• _Task to complete_
Repeat the data below in full and exactly.

+ + +

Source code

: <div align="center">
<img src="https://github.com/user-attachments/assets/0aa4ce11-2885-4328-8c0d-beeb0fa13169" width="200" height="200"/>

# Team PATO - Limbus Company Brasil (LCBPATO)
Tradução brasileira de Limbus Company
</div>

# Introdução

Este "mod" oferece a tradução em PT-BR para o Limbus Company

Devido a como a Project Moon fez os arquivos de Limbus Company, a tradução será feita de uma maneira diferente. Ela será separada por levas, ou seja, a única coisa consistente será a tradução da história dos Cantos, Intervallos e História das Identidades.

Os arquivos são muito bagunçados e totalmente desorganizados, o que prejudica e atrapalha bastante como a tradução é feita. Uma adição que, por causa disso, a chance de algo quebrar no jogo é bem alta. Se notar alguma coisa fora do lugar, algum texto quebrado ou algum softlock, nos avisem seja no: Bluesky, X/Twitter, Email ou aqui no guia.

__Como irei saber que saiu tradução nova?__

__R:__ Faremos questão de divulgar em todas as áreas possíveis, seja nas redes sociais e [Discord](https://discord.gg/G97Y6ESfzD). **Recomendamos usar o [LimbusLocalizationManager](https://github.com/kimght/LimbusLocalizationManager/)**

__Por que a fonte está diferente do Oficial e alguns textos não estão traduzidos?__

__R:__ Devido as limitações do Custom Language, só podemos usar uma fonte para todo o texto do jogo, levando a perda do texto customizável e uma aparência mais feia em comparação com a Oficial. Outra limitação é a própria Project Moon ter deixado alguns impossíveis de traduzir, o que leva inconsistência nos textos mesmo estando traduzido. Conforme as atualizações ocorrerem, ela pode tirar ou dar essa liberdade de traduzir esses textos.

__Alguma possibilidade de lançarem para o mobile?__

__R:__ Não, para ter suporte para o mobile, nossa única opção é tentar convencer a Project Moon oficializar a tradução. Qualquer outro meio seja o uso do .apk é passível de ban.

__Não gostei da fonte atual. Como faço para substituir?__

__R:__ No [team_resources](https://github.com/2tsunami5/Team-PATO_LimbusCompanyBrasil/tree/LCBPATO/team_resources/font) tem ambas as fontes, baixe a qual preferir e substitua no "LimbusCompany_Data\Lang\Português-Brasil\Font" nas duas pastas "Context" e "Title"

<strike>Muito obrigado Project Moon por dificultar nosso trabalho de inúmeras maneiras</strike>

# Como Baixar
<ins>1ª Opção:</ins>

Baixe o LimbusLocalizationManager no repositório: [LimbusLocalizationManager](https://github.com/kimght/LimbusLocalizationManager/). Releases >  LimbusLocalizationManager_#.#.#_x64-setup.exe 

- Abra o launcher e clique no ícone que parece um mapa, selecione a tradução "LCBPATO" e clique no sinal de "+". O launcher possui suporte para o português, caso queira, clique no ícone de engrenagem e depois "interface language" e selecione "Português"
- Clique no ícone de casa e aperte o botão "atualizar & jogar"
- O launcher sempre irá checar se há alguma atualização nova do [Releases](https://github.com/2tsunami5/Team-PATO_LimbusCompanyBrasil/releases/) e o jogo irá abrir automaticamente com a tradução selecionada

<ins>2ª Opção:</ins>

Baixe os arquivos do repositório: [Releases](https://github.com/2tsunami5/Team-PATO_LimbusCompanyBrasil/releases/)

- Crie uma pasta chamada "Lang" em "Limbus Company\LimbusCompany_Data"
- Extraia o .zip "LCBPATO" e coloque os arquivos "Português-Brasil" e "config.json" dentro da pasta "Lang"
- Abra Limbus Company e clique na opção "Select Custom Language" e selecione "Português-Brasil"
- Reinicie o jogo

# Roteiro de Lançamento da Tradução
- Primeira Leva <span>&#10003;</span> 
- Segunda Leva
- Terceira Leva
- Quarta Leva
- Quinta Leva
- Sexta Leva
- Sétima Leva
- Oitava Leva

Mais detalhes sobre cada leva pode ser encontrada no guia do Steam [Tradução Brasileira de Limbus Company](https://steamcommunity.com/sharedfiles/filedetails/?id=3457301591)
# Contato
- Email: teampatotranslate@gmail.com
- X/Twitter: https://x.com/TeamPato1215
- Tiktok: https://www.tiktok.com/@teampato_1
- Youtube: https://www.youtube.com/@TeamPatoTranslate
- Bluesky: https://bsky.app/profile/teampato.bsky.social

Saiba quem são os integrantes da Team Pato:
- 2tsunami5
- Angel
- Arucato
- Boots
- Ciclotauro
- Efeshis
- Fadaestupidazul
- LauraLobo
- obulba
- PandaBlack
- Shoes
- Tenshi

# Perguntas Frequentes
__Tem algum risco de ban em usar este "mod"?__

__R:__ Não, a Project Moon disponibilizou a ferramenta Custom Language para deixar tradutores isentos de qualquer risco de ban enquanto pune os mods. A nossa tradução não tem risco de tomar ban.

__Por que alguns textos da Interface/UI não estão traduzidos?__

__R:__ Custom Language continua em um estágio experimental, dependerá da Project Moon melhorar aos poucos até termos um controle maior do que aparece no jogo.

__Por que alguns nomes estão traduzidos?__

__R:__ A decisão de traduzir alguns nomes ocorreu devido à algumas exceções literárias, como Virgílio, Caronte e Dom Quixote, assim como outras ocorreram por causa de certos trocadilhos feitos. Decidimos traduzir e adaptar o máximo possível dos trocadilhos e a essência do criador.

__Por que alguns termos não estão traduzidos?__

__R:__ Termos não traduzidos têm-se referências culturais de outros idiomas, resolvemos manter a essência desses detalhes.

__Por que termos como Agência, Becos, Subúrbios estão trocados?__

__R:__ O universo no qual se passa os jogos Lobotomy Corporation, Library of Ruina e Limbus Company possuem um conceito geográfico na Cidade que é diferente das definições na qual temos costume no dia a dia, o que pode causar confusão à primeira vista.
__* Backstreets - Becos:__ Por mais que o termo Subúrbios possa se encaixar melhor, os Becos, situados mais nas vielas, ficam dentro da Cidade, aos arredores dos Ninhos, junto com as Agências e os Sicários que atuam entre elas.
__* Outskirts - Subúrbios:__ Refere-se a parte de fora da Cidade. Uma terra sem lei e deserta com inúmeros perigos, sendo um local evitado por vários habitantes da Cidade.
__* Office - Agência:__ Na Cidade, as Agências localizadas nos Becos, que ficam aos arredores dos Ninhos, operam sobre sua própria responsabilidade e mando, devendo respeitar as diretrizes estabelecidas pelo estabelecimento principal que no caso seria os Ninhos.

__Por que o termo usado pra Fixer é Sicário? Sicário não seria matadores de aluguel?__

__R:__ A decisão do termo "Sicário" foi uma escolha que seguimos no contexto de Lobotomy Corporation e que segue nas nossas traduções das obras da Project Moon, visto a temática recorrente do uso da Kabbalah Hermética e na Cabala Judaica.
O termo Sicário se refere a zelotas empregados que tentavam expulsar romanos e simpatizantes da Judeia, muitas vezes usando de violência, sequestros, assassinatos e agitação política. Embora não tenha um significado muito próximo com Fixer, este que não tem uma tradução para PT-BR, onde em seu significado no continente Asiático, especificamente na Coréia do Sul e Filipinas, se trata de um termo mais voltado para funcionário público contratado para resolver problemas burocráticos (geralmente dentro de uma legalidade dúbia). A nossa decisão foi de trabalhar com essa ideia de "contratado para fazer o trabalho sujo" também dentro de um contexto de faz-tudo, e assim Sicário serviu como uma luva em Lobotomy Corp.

+ + +

• _Exercise output_
Source code

: <div align="center">
<img src="https://github.com/user-attachments/assets/0aa4ce11-2885-4328-8c0d-beeb0fa13169" width="200" height="200"/>

# Team PATO - Limbus Company Brasil (LCBPATO)
Tradução brasileira de Limbus Company
</div>

# Introdução

Este "mod" oferece a tradução em PT-BR para o Limbus Company

Devido a como a Project Moon fez os arquivos de Limbus Company, a tradução será feita de uma maneira diferente. Ela será separada por levas, ou seja, a única coisa consistente será a tradução da história dos Cantos, Intervallos e História das Identidades.

Os arquivos são muito bagunçados e totalmente desorganizados, o que prejudica e atrapalha bastante como a tradução é feita. Uma adição que, por causa disso, a chance de algo quebrar no jogo é bem alta. Se notar alguma coisa fora do lugar, algum texto quebrado ou algum softlock, nos avisem seja no: Bluesky, X/Twitter, Email ou aqui no guia.

__Como irei saber que saiu tradução nova?__

__R:__ Faremos questão de divulgar em todas as áreas possíveis, seja nas redes sociais e [Discord](https://discord.gg/G97Y6ESfzD). **Recomendamos usar o [LimbusLocalizationManager](https://github.com/kimght/LimbusLocalizationManager/)**

__Por que a fonte está diferente do Oficial e alguns textos não estão traduzidos?__

__R:__ Devido as limitações do Custom Language, só podemos usar uma fonte para todo o texto do jogo, levando a perda do texto customizável e uma aparência mais feia em comparação com a Oficial. Outra limitação é a própria Project Moon ter deixado alguns impossíveis de traduzir, o que leva inconsistência nos textos mesmo estando traduzido. Conforme as atualizações ocorrerem, ela pode tirar ou dar essa liberdade de traduzir esses textos.

__Alguma possibilidade de lançarem para o mobile?__

__R:__ Não, para ter suporte para o mobile, nossa única opção é tentar convencer a Project Moon oficializar a tradução. Qualquer outro meio seja o uso do .apk é passível de ban.

__Não gostei da fonte atual. Como faço para substituir?__

__R:__ No [team_resources](https://github.com/2tsunami5/Team-PATO_LimbusCompanyBrasil/tree/LCBPATO/team_resources/font) tem ambas as fontes, baixe a qual preferir e substitua no "LimbusCompany_Data\Lang\Português-Brasil\Font" nas duas pastas "Context" e "Title"

<strike>Muito obrigado Project Moon por dificultar nosso trabalho de inúmeras maneiras</strike>

# Como Baixar
<ins>1ª Opção:</ins>

Baixe o LimbusLocalizationManager no repositório: [LimbusLocalizationManager](https://github.com/kimght/LimbusLocalizationManager/). Releases >  LimbusLocalizationManager_#.#.#_x64-setup.exe 

- Abra o launcher e clique no ícone que parece um mapa, selecione a tradução "LCBPATO" e clique no sinal de "+". O launcher possui suporte para o português, caso queira, clique no ícone de engrenagem e depois "interface language" e selecione "Português"
- Clique no ícone de casa e aperte o botão "atualizar & jogar"
- O launcher sempre irá checar se há alguma atualização nova do [Releases](https://github.com/2tsunami5/Team-PATO_LimbusCompanyBrasil/releases/) e o jogo irá abrir automaticamente com a tradução selecionada

<ins>2ª Opção:</ins>

Baixe os arquivos do repositório: [Releases](https://github.com/2tsunami5/Team-PATO_LimbusCompanyBrasil/releases/)

- Crie uma pasta chamada "Lang" em "Limbus Company\LimbusCompany_Data"
- Extraia o .zip "LCBPATO" e coloque os arquivos "Português-Brasil" e "config.json" dentro da pasta "Lang"
- Abra Limbus Company e clique na opção "Select Custom Language" e selecione "Português-Brasil"
- Reinicie o jogo

# Roteiro de Lançamento da Tradução
- Primeira Leva <span>&#10003;</span> 
- Segunda Leva
- Terceira Leva
- Quarta Leva
- Quinta Leva
- Sexta Leva
- Sétima Leva
- Oitava Leva

Mais detalhes sobre cada leva pode ser encontrada no guia do Steam [Tradução Brasileira de Limbus Company](https://steamcommunity.com/sharedfiles/filedetails/?id=3457301591)
# Contato
- Email: teampatotranslate@gmail.com
- X/Twitter: https://x.com/TeamPato1215
- Tiktok: https://www.tiktok.com/@teampato_1
- Youtube: https://www.youtube.com/@TeamPatoTranslate
- Bluesky: https://bsky.app/profile/teampato.bsky.social

Saiba quem são os integrantes da Team Pato:
- 2tsunami5
- Angel
- Arucato
- Boots
- Ciclotauro
- Efeshis
- Fadaestupidazul
- LauraLobo
- obulba
- PandaBlack
- Shoes
- Tenshi

# Perguntas Frequentes
__Tem algum risco de ban em usar este "mod"?__

__R:__ Não, a Project Moon disponibilizou a ferramenta Custom Language para deixar tradutores isentos de qualquer risco de ban enquanto pune os mods. A nossa tradução não tem risco de tomar ban.

__Por que alguns textos da Interface/UI não estão traduzidos?__

__R:__ Custom Language continua em um estágio experimental, dependerá da Project Moon melhorar aos poucos até termos um controle maior do que aparece no jogo.

__Por que alguns nomes estão traduzidos?__

__R:__ A decisão de traduzir alguns nomes ocorreu devido à algumas exceções literárias, como Virgílio, Caronte e Dom Quixote, assim como outras ocorreram por causa de certos trocadilhos feitos. Decidimos traduzir e adaptar o máximo possível dos trocadilhos e a essência do criador.

__Por que alguns termos não estão traduzidos?__

__R:__ Termos não traduzidos têm-se referências culturais de outros idiomas, resolvemos manter a essência desses detalhes.

__Por que termos como Agência, Becos, Subúrbios estão trocados?__

__R:__ O universo no qual se passa os jogos Lobotomy Corporation, Library of Ruina e Limbus Company possuem um conceito geográfico na Cidade que é diferente das definições na qual temos costume no dia a dia, o que pode causar confusão à primeira vista.
__* Backstreets - Becos:__ Por mais que o termo Subúrbios possa se encaixar melhor, os Becos, situados mais nas vielas, ficam dentro da Cidade, aos arredores dos Ninhos, junto com as Agências e os Sicários que atuam entre elas.
__* Outskirts - Subúrbios:__ Refere-se a parte de fora da Cidade. Uma terra sem lei e deserta com inúmeros perigos, sendo um local evitado por vários habitantes da Cidade.
__* Office - Agência:__ Na Cidade, as Agências localizadas nos Becos, que ficam aos arredores dos Ninhos, operam sobre sua própria responsabilidade e mando, devendo respeitar as diretrizes estabelecidas pelo estabelecimento principal que no caso seria os Ninhos.

__Por que o termo usado pra Fixer é Sicário? Sicário não seria matadores de aluguel?__

__R:__ A decisão do termo "Sicário" foi uma escolha que seguimos no contexto de Lobotomy Corporation e que segue nas nossas traduções das obras da Project Moon, visto a temática recorrente do uso da Kabbalah Hermética e na Cabala Judaica.
O termo Sicário se refere a zelotas empregados que tentavam expulsar romanos e simpatizantes da Judeia, muitas vezes usando de violência, sequestros, assassinatos e agitação política. Embora não tenha um significado muito próximo com Fixer, este que não tem uma tradução para PT-BR, onde em seu significado no continente Asiático, especificamente na Coréia do Sul e Filipinas, se trata de um termo mais voltado para funcionário público contratado para resolver problemas burocráticos (geralmente dentro de uma legalidade dúbia). A nossa decisão foi de trabalhar com essa ideia de "contratado para fazer o trabalho sujo" também dentro de um contexto de faz-tudo, e assim Sicário serviu como uma luva em Lobotomy Corp.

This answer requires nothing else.